Living on the edge. There's no rail or guard on the Inca Bridge; it's just a straight drop.

Greg tested his limits; you can see that the path is not that wide and a bit rocky at some points.

It's about a 2,000 foot drop from the pathway to the valley floor.

Matt trying to feed the llamas, but they wanted nothing to do with him.

Greg on the other hand was a llama whisperer.

A view of Huyana Picchu, the iconic mountain peak that acts as the backdrop to Machu Picchu.


At the end of the day, I'd say we succeeded. It wasn't a homerun since it was rainy in the AM and still a little cloudy in the afternoon, but overall we explored the 15th century ruin from top to bottom, took some amazing pics, and got the full experience we were hoping for.

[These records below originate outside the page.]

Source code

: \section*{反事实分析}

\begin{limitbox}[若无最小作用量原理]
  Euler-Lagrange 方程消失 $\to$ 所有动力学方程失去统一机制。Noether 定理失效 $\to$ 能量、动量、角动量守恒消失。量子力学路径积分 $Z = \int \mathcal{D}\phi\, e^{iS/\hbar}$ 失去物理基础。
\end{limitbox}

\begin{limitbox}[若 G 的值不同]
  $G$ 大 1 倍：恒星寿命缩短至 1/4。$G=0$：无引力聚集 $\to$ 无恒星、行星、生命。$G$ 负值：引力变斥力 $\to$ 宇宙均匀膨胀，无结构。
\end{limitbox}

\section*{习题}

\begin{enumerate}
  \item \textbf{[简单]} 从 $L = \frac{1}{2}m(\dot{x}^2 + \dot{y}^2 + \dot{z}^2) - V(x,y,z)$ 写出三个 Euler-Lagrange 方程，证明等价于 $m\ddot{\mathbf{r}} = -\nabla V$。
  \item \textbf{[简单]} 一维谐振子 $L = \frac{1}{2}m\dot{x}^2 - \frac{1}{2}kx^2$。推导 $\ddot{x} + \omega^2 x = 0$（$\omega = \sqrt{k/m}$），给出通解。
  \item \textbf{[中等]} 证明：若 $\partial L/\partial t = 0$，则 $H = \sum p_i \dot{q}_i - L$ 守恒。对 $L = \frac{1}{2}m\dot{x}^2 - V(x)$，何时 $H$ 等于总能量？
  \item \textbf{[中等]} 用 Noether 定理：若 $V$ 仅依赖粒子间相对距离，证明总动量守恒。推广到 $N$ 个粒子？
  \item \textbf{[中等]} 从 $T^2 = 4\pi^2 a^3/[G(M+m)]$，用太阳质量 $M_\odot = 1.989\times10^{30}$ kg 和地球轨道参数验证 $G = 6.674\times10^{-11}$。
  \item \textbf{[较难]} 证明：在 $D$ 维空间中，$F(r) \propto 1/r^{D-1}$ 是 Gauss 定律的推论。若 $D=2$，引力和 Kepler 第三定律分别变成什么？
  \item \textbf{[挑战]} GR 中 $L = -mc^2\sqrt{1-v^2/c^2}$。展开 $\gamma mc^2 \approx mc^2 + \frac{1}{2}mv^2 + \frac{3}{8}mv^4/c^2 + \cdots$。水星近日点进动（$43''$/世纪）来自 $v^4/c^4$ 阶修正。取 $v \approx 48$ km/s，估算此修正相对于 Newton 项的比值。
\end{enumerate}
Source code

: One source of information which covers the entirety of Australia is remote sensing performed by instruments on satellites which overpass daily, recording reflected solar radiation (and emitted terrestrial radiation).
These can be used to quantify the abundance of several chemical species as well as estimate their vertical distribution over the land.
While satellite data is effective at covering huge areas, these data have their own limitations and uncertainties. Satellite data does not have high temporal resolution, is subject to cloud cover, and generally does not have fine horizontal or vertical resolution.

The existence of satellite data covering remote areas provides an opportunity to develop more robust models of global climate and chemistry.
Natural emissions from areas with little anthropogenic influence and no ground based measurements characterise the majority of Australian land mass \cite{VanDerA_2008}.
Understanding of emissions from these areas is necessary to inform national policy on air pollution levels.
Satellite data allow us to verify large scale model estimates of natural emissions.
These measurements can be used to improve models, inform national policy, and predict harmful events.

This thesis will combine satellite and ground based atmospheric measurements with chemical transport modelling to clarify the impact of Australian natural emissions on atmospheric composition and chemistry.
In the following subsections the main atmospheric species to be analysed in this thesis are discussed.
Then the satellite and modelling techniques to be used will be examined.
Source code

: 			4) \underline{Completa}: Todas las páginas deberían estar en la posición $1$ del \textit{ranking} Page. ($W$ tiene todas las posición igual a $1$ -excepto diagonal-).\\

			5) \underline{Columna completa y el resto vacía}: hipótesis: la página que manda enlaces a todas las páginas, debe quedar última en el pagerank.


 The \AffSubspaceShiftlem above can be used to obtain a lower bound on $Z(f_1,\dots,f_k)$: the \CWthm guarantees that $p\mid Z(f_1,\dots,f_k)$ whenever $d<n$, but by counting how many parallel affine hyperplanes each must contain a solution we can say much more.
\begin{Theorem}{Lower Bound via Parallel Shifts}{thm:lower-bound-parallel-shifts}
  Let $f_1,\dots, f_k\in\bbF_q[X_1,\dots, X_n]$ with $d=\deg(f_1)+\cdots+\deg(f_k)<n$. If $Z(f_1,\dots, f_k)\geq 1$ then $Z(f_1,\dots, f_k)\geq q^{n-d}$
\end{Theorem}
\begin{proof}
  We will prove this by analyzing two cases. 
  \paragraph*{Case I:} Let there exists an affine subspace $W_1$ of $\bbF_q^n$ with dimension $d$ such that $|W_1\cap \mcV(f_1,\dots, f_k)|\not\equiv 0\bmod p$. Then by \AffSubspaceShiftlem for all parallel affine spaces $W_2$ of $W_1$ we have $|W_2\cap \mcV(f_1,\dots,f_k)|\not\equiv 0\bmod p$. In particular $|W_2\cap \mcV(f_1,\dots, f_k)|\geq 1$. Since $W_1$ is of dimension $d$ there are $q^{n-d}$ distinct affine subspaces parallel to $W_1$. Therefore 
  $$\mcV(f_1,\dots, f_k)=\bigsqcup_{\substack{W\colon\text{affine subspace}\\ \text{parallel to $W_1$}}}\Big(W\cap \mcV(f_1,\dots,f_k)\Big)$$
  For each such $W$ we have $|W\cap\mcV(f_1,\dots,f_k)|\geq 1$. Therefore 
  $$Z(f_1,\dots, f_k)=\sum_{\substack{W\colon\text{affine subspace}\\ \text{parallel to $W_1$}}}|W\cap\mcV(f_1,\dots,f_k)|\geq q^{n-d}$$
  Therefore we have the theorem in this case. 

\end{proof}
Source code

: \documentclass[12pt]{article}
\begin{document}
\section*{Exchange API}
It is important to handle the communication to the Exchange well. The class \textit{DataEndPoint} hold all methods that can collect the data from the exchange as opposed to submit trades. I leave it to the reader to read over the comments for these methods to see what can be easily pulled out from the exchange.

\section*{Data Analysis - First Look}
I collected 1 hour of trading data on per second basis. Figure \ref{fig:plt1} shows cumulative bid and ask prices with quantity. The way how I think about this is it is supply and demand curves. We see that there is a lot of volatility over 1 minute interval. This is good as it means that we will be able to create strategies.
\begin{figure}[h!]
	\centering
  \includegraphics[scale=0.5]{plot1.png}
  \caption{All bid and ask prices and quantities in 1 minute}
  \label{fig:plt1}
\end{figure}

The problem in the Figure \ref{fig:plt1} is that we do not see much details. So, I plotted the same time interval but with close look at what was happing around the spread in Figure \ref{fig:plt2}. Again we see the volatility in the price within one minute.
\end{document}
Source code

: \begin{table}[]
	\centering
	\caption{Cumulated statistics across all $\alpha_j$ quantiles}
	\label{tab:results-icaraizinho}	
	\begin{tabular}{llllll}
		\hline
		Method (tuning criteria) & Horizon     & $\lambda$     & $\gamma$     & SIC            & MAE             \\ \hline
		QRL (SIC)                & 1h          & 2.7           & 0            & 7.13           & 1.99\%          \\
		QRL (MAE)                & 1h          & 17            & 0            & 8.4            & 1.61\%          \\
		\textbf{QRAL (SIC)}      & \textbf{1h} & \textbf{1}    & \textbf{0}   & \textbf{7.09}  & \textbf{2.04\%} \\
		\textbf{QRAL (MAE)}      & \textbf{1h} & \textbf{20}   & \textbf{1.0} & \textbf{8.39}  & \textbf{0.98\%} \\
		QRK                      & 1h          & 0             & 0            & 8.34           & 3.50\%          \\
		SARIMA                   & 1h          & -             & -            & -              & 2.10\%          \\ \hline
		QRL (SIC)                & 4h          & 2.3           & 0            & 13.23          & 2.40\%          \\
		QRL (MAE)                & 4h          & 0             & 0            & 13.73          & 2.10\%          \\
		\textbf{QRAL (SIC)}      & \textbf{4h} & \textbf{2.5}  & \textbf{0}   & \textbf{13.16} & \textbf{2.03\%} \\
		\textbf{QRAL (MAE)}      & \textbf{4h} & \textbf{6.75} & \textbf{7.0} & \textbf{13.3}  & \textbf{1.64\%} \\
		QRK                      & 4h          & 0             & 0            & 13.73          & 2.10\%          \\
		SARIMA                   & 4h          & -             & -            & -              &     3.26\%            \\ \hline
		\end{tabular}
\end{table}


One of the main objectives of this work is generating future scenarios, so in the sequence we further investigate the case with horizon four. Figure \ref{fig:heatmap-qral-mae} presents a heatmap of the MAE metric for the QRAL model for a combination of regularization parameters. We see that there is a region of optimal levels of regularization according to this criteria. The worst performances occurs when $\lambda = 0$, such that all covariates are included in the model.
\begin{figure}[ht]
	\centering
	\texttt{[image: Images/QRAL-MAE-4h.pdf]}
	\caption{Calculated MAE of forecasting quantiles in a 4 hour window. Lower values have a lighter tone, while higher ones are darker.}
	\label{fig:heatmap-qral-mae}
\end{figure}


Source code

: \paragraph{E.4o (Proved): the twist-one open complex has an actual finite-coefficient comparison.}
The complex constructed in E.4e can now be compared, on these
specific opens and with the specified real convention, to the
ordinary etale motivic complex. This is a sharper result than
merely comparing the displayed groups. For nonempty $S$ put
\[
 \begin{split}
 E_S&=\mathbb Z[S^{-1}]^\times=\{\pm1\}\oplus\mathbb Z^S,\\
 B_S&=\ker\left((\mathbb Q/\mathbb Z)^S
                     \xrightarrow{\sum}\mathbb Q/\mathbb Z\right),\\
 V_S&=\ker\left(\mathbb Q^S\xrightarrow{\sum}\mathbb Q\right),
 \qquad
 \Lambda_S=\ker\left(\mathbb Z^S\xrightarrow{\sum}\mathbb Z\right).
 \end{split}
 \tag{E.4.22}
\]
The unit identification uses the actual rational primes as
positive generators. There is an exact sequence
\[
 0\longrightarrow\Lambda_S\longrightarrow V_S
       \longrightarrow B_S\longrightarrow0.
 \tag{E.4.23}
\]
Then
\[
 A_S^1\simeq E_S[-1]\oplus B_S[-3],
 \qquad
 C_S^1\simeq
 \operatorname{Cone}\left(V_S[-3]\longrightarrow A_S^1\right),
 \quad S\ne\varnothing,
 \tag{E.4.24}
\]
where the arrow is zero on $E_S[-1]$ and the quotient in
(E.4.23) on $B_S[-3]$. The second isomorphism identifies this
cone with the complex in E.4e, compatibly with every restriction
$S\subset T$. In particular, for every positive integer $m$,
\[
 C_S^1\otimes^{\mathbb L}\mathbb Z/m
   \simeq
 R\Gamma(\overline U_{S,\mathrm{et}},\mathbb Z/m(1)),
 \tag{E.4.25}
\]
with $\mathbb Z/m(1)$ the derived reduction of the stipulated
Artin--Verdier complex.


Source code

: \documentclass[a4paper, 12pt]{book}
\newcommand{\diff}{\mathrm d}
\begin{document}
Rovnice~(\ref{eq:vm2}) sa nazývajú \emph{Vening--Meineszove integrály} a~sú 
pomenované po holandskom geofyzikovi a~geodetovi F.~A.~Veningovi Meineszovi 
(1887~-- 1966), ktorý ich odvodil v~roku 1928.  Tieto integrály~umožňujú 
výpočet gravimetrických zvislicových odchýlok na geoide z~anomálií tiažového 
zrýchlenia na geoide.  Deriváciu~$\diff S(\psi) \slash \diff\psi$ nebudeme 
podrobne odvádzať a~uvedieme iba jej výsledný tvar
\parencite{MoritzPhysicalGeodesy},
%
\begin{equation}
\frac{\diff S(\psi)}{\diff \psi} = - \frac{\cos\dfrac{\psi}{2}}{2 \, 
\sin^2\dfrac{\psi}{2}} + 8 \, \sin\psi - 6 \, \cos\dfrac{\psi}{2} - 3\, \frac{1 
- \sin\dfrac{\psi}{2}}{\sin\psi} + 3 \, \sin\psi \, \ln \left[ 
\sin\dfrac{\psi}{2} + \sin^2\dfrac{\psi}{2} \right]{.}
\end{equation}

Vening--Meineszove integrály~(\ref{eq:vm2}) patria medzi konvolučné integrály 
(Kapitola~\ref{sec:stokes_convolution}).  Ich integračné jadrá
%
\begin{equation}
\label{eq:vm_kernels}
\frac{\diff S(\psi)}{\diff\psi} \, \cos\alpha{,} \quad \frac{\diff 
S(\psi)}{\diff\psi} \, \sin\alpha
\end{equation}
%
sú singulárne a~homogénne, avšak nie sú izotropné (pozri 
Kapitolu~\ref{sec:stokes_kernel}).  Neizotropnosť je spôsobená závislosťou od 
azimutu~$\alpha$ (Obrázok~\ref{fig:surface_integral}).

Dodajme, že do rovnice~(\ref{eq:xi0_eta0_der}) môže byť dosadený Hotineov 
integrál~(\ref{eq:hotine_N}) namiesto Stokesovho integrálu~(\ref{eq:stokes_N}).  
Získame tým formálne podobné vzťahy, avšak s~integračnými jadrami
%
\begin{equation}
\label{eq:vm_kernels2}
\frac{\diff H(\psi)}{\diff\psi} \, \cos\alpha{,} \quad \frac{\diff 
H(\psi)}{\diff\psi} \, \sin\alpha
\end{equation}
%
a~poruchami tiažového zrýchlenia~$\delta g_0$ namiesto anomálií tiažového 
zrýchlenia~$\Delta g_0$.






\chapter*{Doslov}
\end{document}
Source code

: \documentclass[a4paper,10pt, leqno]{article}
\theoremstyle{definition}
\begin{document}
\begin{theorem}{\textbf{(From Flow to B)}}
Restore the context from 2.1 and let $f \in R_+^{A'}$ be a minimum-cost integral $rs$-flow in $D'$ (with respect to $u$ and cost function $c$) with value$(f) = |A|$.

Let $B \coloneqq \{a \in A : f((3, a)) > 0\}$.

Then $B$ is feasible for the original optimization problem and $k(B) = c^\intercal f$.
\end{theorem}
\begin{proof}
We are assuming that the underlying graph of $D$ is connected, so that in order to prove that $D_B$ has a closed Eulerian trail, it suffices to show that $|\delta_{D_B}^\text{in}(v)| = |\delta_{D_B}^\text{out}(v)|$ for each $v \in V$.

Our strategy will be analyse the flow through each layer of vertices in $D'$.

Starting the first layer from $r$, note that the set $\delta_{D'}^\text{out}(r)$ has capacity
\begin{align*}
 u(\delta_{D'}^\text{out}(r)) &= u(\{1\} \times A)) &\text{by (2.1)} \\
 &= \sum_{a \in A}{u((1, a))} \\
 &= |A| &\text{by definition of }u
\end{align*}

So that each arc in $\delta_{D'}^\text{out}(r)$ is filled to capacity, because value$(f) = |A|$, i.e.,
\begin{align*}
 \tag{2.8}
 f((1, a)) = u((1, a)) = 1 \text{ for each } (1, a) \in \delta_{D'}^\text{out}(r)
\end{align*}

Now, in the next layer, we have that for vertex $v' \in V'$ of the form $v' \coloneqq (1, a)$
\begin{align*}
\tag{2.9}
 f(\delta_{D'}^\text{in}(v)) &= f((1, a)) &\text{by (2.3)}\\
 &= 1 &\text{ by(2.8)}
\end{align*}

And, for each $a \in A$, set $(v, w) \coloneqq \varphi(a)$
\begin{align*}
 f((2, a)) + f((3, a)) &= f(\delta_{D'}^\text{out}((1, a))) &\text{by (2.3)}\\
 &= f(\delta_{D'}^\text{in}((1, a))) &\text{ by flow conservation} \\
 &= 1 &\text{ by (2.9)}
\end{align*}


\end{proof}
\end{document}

The last picture of the day...almost no clouds...definitely worth the wait.


We descended the mountain by bus around 4pm. We dried off and then took a brief ciesta before grabbing a bite to eat and exploring the small town of Aguas Calientes. 

While walking around Aguas Calientes we came upon a local park with recreation soccer games going on.

Dinner consisted of street meat from the local vendors outside the rec league field.

Matt went with the carne...what type of "carne" is still TBD.


Friday we head back to Cusco for a relaxing day in the Incan capital city.